There’s no denying that Dead Souls’ eight-hour and sixteen-minute runtime makes it something of an arduous cinematic experience. Still, Wang Bing’s epic documentary is a vital work of remembrance, giving extended voice to some of the men who survived communist China’s re-education camps­—in particular, those at Jiabiangou and Mingshui­—from 1958 to 1961. Labeled as “rightists” (for reasons never explained to them), and then forced to toil on arid farms until they reached the brink of death from starvation and hunger (which killed most), these individuals recounts tales that­—replete with anecdotes about cannibalism­—are nothing short of bone-chilling. As with Claude Lanzmann’s Shoah, Bing’s film refuses to let historical atrocities simply fade away; in patient conversations with its now-elderly, largely male subjects, it shines a spotlight on Mao’s monstrous method of silencing Party (and regime) critics.
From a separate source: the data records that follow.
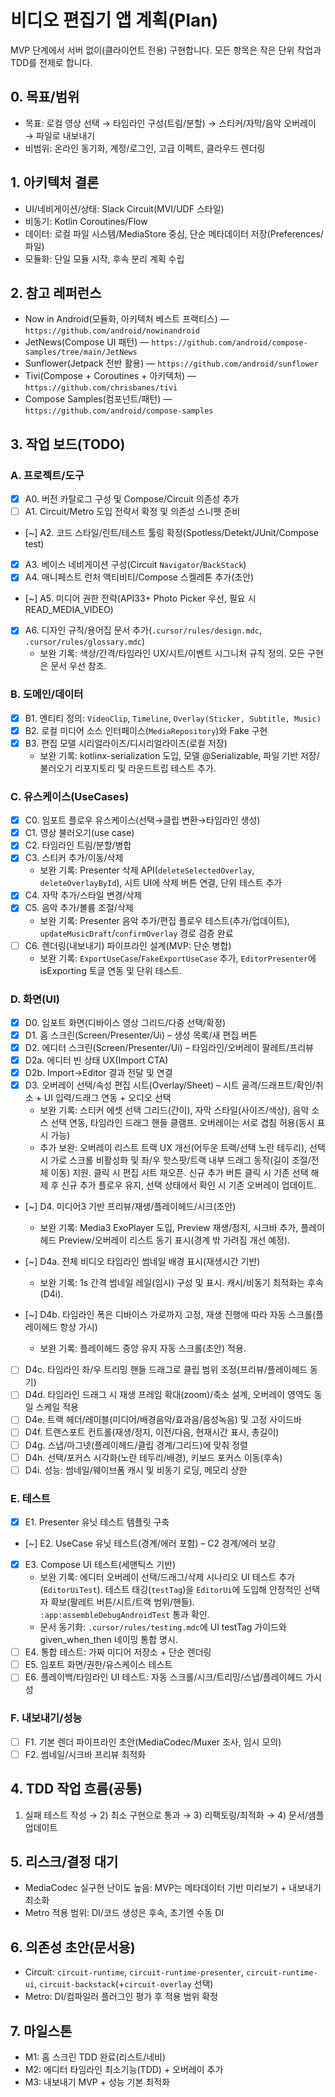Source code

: # 비디오 편집기 앱 계획(Plan)

MVP 단계에서 서버 없이(클라이언트 전용) 구현합니다. 모든 항목은 작은 단위 작업과 TDD를 전제로 합니다.

## 0. 목표/범위
- 목표: 로컬 영상 선택 → 타임라인 구성(트림/분할) → 스티커/자막/음악 오버레이 → 파일로 내보내기
- 비범위: 온라인 동기화, 계정/로그인, 고급 이펙트, 클라우드 렌더링

## 1. 아키텍처 결론
- UI/네비게이션/상태: Slack Circuit(MVI/UDF 스타일)
- 비동기: Kotlin Coroutines/Flow
- 데이터: 로컬 파일 시스템/MediaStore 중심, 단순 메타데이터 저장(Preferences/파일)
- 모듈화: 단일 모듈 시작, 후속 분리 계획 수립

## 2. 참고 레퍼런스
- Now in Android(모듈화, 아키텍처 베스트 프랙티스) — `https://github.com/android/nowinandroid`
- JetNews(Compose UI 패턴) — `https://github.com/android/compose-samples/tree/main/JetNews`
- Sunflower(Jetpack 전반 활용) — `https://github.com/android/sunflower`
- Tivi(Compose + Coroutines + 아키텍처) — `https://github.com/chrisbanes/tivi`
- Compose Samples(컴포넌트/패턴) — `https://github.com/android/compose-samples`

## 3. 작업 보드(TODO)

### A. 프로젝트/도구
- [x] A0. 버전 카탈로그 구성 및 Compose/Circuit 의존성 추가
- [ ] A1. Circuit/Metro 도입 전략서 확정 및 의존성 스니펫 준비
- [~] A2. 코드 스타일/린트/테스트 툴링 확정(Spotless/Detekt/JUnit/Compose test)
- [x] A3. 베이스 네비게이션 구성(Circuit `Navigator`/`BackStack`)
- [x] A4. 매니페스트 런처 액티비티/Compose 스켈레톤 추가(초안)
- [~] A5. 미디어 권한 전략(API33+ Photo Picker 우선, 필요 시 READ_MEDIA_VIDEO)
- [x] A6. 디자인 규칙/용어집 문서 추가(`.cursor/rules/design.mdc`, `.cursor/rules/glossary.mdc`)
  - 보완 기록: 색상/간격/타임라인 UX/시트/이벤트 시그니처 규칙 정의. 모든 구현은 문서 우선 참조.

### B. 도메인/데이터
- [x] B1. 엔티티 정의: `VideoClip`, `Timeline`, `Overlay(Sticker, Subtitle, Music)`
- [x] B2. 로컬 미디어 소스 인터페이스(`MediaRepository`)와 Fake 구현
- [x] B3. 편집 모델 시리얼라이즈/디시리얼라이즈(로컬 저장)
  - 보완 기록: kotlinx-serialization 도입, 모델 @Serializable, 파일 기반 저장/불러오기 리포지토리 및 라운드트립 테스트 추가.

### C. 유스케이스(UseCases)
- [x] C0. 임포트 플로우 유스케이스(선택→클립 변환→타임라인 생성)
- [x] C1. 영상 불러오기(use case)
- [x] C2. 타임라인 트림/분할/병합
- [x] C3. 스티커 추가/이동/삭제
  - 보완 기록: Presenter 삭제 API(`deleteSelectedOverlay`, `deleteOverlayById`), 시트 UI에 삭제 버튼 연결, 단위 테스트 추가
- [x] C4. 자막 추가/스타일 변경/삭제
- [x] C5. 음악 추가/볼륨 조절/삭제
  - 보완 기록: Presenter 음악 추가/편집 플로우 테스트(추가/업데이트), `updateMusicDraft`/`confirmOverlay` 경로 검증 완료
- [ ] C6. 렌더링(내보내기) 파이프라인 설계(MVP: 단순 병합)
  - 보완 기록: `ExportUseCase`/`FakeExportUseCase` 추가, `EditorPresenter`에 isExporting 토글 연동 및 단위 테스트.

### D. 화면(UI)
- [x] D0. 임포트 화면(디바이스 영상 그리드/다중 선택/확정)
- [x] D1. 홈 스크린(Screen/Presenter/Ui) – 생성 목록/새 편집 버튼
- [x] D2. 에디터 스크린(Screen/Presenter/Ui) – 타임라인/오버레이 팔레트/프리뷰
- [x] D2a. 에디터 빈 상태 UX(Import CTA)
- [x] D2b. Import→Editor 결과 전달 및 연결
- [x] D3. 오버레이 선택/속성 편집 시트(Overlay/Sheet) – 시트 골격/드래프트/확인/취소 + UI 입력/드래그 연동 + 오디오 선택
  - 보완 기록: 스티커 에셋 선택 그리드(간이), 자막 스타일(사이즈/색상), 음악 소스 선택 연동, 타임라인 드래그 핸들 클램프. 오버레이는 서로 겹침 허용(동시 표시 가능)
  - 추가 보완: 오버레이 리스트 트랙 UX 개선(어두운 트랙/선택 노란 테두리), 선택 시 가로 스크롤 비활성화 및 좌/우 핫스팟/트랙 내부 드래그 동작(길이 조절/전체 이동) 지원. 클릭 시 편집 시트 재오픈. 신규 추가 버튼 클릭 시 기존 선택 해제 후 신규 추가 플로우 유지, 선택 상태에서 확인 시 기존 오버레이 업데이트.

- [~] D4. 미디어3 기반 프리뷰/재생/플레이헤드/시크(초안)
  - 보완 기록: Media3 ExoPlayer 도입, Preview 재생/정지, 시크바 추가, 플레이헤드 Preview/오버레이 리스트 동기 표시(경계 밖 가려짐 개선 예정).

- [~] D4a. 전체 비디오 타임라인 썸네일 배경 표시(재생시간 기반)
  - 보완 기록: 1s 간격 썸네일 레일(임시) 구성 및 표시. 캐시/비동기 최적화는 후속(D4i).
- [~] D4b. 타임라인 폭은 디바이스 가로까지 고정, 재생 진행에 따라 자동 스크롤(플레이헤드 항상 가시)
  - 보완 기록: 플레이헤드 중앙 유지 자동 스크롤(초안) 적용.
- [ ] D4c. 타임라인 좌/우 트리밍 핸들 드래그로 클립 범위 조정(프리뷰/플레이헤드 동기)
- [ ] D4d. 타임라인 드래그 시 재생 프레임 확대(zoom)/축소 설계, 오버레이 영역도 동일 스케일 적용
 - [ ] D4e. 트랙 헤더/레이블(미디어/배경음악/효과음/음성녹음) 및 고정 사이드바
 - [ ] D4f. 트랜스포트 컨트롤(재생/정지, 이전/다음, 현재시간 표시, 총길이)
 - [ ] D4g. 스냅/마그넷(플레이헤드/클립 경계/그리드)에 맞춰 정렬
 - [ ] D4h. 선택/포커스 시각화(노란 테두리/배경), 키보드 포커스 이동(후속)
 - [ ] D4i. 성능: 썸네일/웨이브폼 캐시 및 비동기 로딩, 메모리 상한

### E. 테스트
- [x] E1. Presenter 유닛 테스트 템플릿 구축
- [~] E2. UseCase 유닛 테스트(경계/에러 포함) – C2 경계/에러 보강
- [x] E3. Compose UI 테스트(세맨틱스 기반)
  - 보완 기록: 에디터 오버레이 선택/드래그/삭제 시나리오 UI 테스트 추가(`EditorUiTest`). 테스트 태깅(`testTag`)을 `EditorUi`에 도입해 안정적인 선택자 확보(팔레트 버튼/시트/트랙 범위/핸들). `:app:assembleDebugAndroidTest` 통과 확인.
  - 문서 동기화: `.cursor/rules/testing.mdc`에 UI testTag 가이드와 given_when_then 네이밍 통합 명시.
- [ ] E4. 통합 테스트: 가짜 미디어 저장소 + 단순 렌더링
- [ ] E5. 임포트 화면/권한/유스케이스 테스트
 - [ ] E6. 플레이백/타임라인 UI 테스트: 자동 스크롤/시크/트리밍/스냅/플레이헤드 가시성

### F. 내보내기/성능
- [ ] F1. 기본 렌더 파이프라인 초안(MediaCodec/Muxer 조사, 임시 모의)
- [ ] F2. 썸네일/시크바 프리뷰 최적화

## 4. TDD 작업 흐름(공통)
1) 실패 테스트 작성 → 2) 최소 구현으로 통과 → 3) 리팩토링/최적화 → 4) 문서/샘플 업데이트

## 5. 리스크/결정 대기
- MediaCodec 실구현 난이도 높음: MVP는 메타데이터 기반 미리보기 + 내보내기 최소화
- Metro 적용 범위: DI/코드 생성은 후속, 초기엔 수동 DI

## 6. 의존성 초안(문서용)
- Circuit: `circuit-runtime`, `circuit-runtime-presenter`, `circuit-runtime-ui`, `circuit-backstack`(+`circuit-overlay` 선택)
- Metro: DI/컴파일러 플러그인 평가 후 적용 범위 확정

## 7. 마일스톤
- M1: 홈 스크린 TDD 완료(리스트/네비)
- M2: 에디터 타임라인 최소기능(TDD) + 오버레이 추가
- M3: 내보내기 MVP + 성능 기본 최적화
Be it their traumatized monologues or a recent trek through Mingshui, where human bones still litter the land, Dead Souls illustrates how the past remains present.

* Minding the Gap

For three teenage boys in unemployment-wracked Rockford, Illinois, skateboarding is a means of fleeing adulthood and escaping volatile home lives. Bing Liu’s documentary about himself and his two friends, Zack and Keire, depicts their arduous maturation process in intimate (and autobiographical) terms, with Bing shooting his mates riding through the city, toiling at menial jobs, and dealing with highly combustible family circumstances—especially in the case of Zack, who’s about to have an infant son with his on-again, off-again girlfriend Nina. With deep empathy, the film investigates the myriad ways domestic abuse scars adolescents, with domineering father figures eventually fingered as the culprits for this trio’s­—and community’s­—pervasive problems. Part confessional home movie, part socio-economic investigation, Minding the Gap exposes the difficulties of growing up in an environment that only offers kids awful male role models. At the same time, it honors the liberating euphoria of setting one’s problems aside, however briefly, to hop on a skateboard and coast down parking garage ramps and empty streets.